You see my point, anyway.

Football fans know, to the same degree of certainty that the sun will rise tomorrow, that virtually all the stories propagated in the fever of the transfer window are complete fabrications. Even stories that may have a legitimate source are essentially worthless as there a wide range of factors that can scupper any deal happening even if Club A actually does want to buy Player X. However, despite having this knowledge I read the Gossip Column section of the BBC Sport website today and I will read it again tomorrow. So what exactly is my problem?

There has to be clue in the fact that the BBC even call that section the ‘Gossip Column’. Maybe all this rumour is feeding a need in the football fan akin to the need that celebrity gossip magazines fulfil for those people that like celebrity gossip. ‘Spurs to swoop for Tevez’ becomes the football equivalent of ‘Brad Pitt romantically linked to Ann Widdecome’, they probably have about the same basis in fact as well. A friend of mine who is not a fan once described football as ‘a soap opera for men’. Leaving aside the fact that some women like the game too, I fear that this is getting closer and closer to the truth. However there are factors to consider in the rise and rise of the transfer window.

There is no doubt that new signings can be exciting for fans and sometimes it may even improve the team. However we have all had the experience of warmly welcoming a new player on his home debut convinced that he is the answer to all our problems only for a year or two later to be completely sick of the sight of him and demanding that he be sold. We should know that the transfer market doesn’t always provide good solutions but we don’t and I think that illustrates a wider point about English football.

Let us consider that a team has one or both of the following problems,

  1. They don’t score many goals
  2. They concede too many goals

The standard response from the pundits, media and fans to problem A would be ‘buy a new striker’ and to problem B it would be ‘buy some new defenders.’ There is rarely any discussion about any alternatives: can a coach reshape his side tactically to give it a better attacking or defensive emphasis, can players already on the books be improved technically? A strikers finishing could be improved to alleviate goal scoring problems, a defenders positioning can be worked on to help solve defensive issues. You simply don’t hear stuff like this, the answer to any and every problem is to buy, buy, buy! If you doubt this then consider the vitriolic criticism from the pundits, media and fans when a club doesn’t buy players when it has been decreed that they should.
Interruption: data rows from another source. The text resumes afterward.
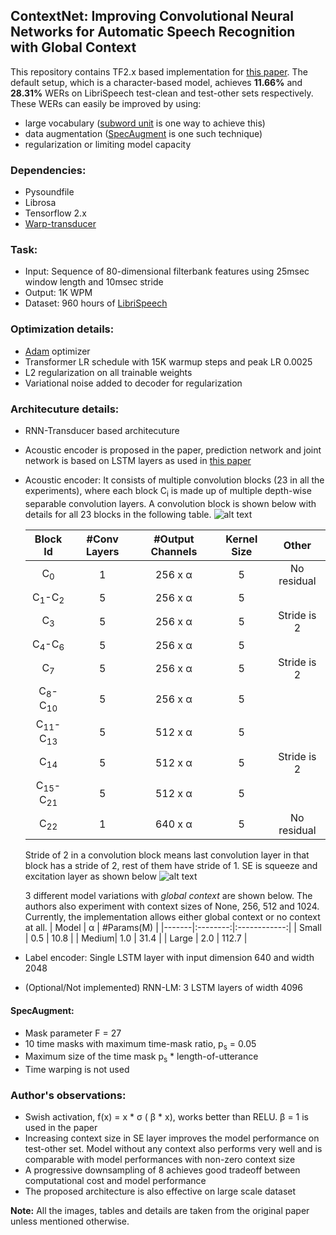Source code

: ## ContextNet: Improving Convolutional Neural Networks for Automatic Speech Recognition with Global Context

This repository contains TF2.x based implementation for [this paper](https://arxiv.org/pdf/2005.03191.pdf). The default setup, which is a character-based model, achieves **11.66%** and **28.31%** WERs on LibriSpeech test-clean and test-other sets respectively. These WERs can easily be improved by using:
  * large vocabulary ([subword unit](https://arxiv.org/abs/1508.07909) is one way to achieve this)
  * data augmentation ([SpecAugment](https://arxiv.org/abs/1904.08779) is one such technique)
  * regularization or limiting model capacity

### Dependencies:
  * Pysoundfile
  * Librosa
  * Tensorflow 2.x
  * [Warp-transducer](https://github.com/HawkAaron/warp-transducer)

### Task:
  * Input: Sequence of 80-dimensional filterbank features using 25msec window length and 10msec stride  
  * Output: 1K WPM
  * Dataset: 960 hours of [LibriSpeech](http://www.openslr.org/12)

### Optimization details:
  * [Adam](https://arxiv.org/abs/1412.6980) optimizer
  * Transformer LR schedule with 15K warmup steps and peak LR 0.0025
  * L2 regularization on all trainable weights
  * Variational noise added to decoder for regularization

### Architecuture details:
  * RNN-Transducer based architecuture
  * Acoustic encoder is proposed in the paper, prediction network and joint network is based on LSTM layers as used in [this paper](https://arxiv.org/abs/1811.06621)
  * Acoustic encoder:
    It consists of multiple convolution blocks (23 in all the experiments), where each block C<sub>i</sub> is made up of multiple depth-wise separable convolution layers. A convolution block is shown below with details for all 23 blocks in the following table.
    ![alt text](assets/convblock.png) 

    | Block Id   | #Conv Layers | #Output Channels | Kernel Size | Other       |
    |:----------:|:--------------:|:------------------:|:-------------:|:-------------:|
    |C<sub>0</sub> | 1            | 256 x α     | 5           | No residual |
    |C<sub>1</sub>-C<sub>2</sub>   | 5            | 256 x α     | 5           |             |
    |C<sub>3</sub> | 5            | 256 x α     | 5           | Stride is 2 |
    |C<sub>4</sub>-C<sub>6</sub>   | 5            | 256 x α     | 5           |             |
    |C<sub>7</sub> | 5            | 256 x α     | 5           | Stride is 2 |
    |C<sub>8</sub>-C<sub>10</sub>  | 5            | 256 x α     | 5           |             |
    |C<sub>11</sub>-C<sub>13</sub> | 5            | 512 x α     | 5           |             |
    |C<sub>14</sub> | 5            | 512 x α     | 5           | Stride is 2 |
    |C<sub>15</sub>-C<sub>21</sub> | 5            | 512 x α     | 5           |             |
    |C<sub>22</sub> | 1            | 640 x α     | 5           | No residual |
    
    Stride of 2 in a convolution block means last convolution layer in that block has a stride of 2, rest of them have stride of 1. SE is squeeze and excitation layer as shown below
    ![alt text](assets/SE.png) 

    3 different model variations with *global context* are shown below. The authors also experiment with context sizes of None, 256, 512 and 1024. Currently, the implementation allows either global context or no context at all.
    | Model | α | #Params(M) |
    |-------|:--------:|:------------:|
    | Small | 0.5    | 10.8       |
    | Medium| 1.0    | 31.4       |
    | Large | 2.0    | 112.7      |

  * Label encoder: Single LSTM layer with input dimension 640 and width 2048
  * (Optional/Not implemented) RNN-LM: 3 LSTM layers of width 4096

#### SpecAugment:
  * Mask parameter F = 27
  * 10 time masks with maximum time-mask ratio, p<sub>s</sub> = 0.05
  * Maximum size of the time mask p<sub>s</sub> * length-of-utterance
  * Time warping is not used

### Author's observations:
  * Swish activation, f(x) = x * σ ( β * x), works better than RELU. β = 1 is used in the paper
  * Increasing context size in SE layer improves the model performance on test-other set. Model without any context also performs very well and is comparable with model performances with non-zero context size
  * A progressive downsampling of 8 achieves good tradeoff between computational cost and model performance
  * The proposed architecture is also effective on large scale dataset
  
**Note:** All the images, tables and details are taken from the original paper unless mentioned otherwise.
Perhaps this is reflective of the wider society and the consumer culture that has come to dominate it. Like many individuals, football clubs may be guilty of buying things that they don’t necessarily need and worse, can’t afford. It is absolutely right and necessary for a club to use the transfer market to improve its options on the playing field and when this is done well it can be a beautiful thing. The idea that dominates English football is that the transfer market is the only way a club can improve itself, and it is this erroneous belief that gives the transfer window a hyper-inflated sense of importance that it does not really deserve.

by Nilesh Bhagat.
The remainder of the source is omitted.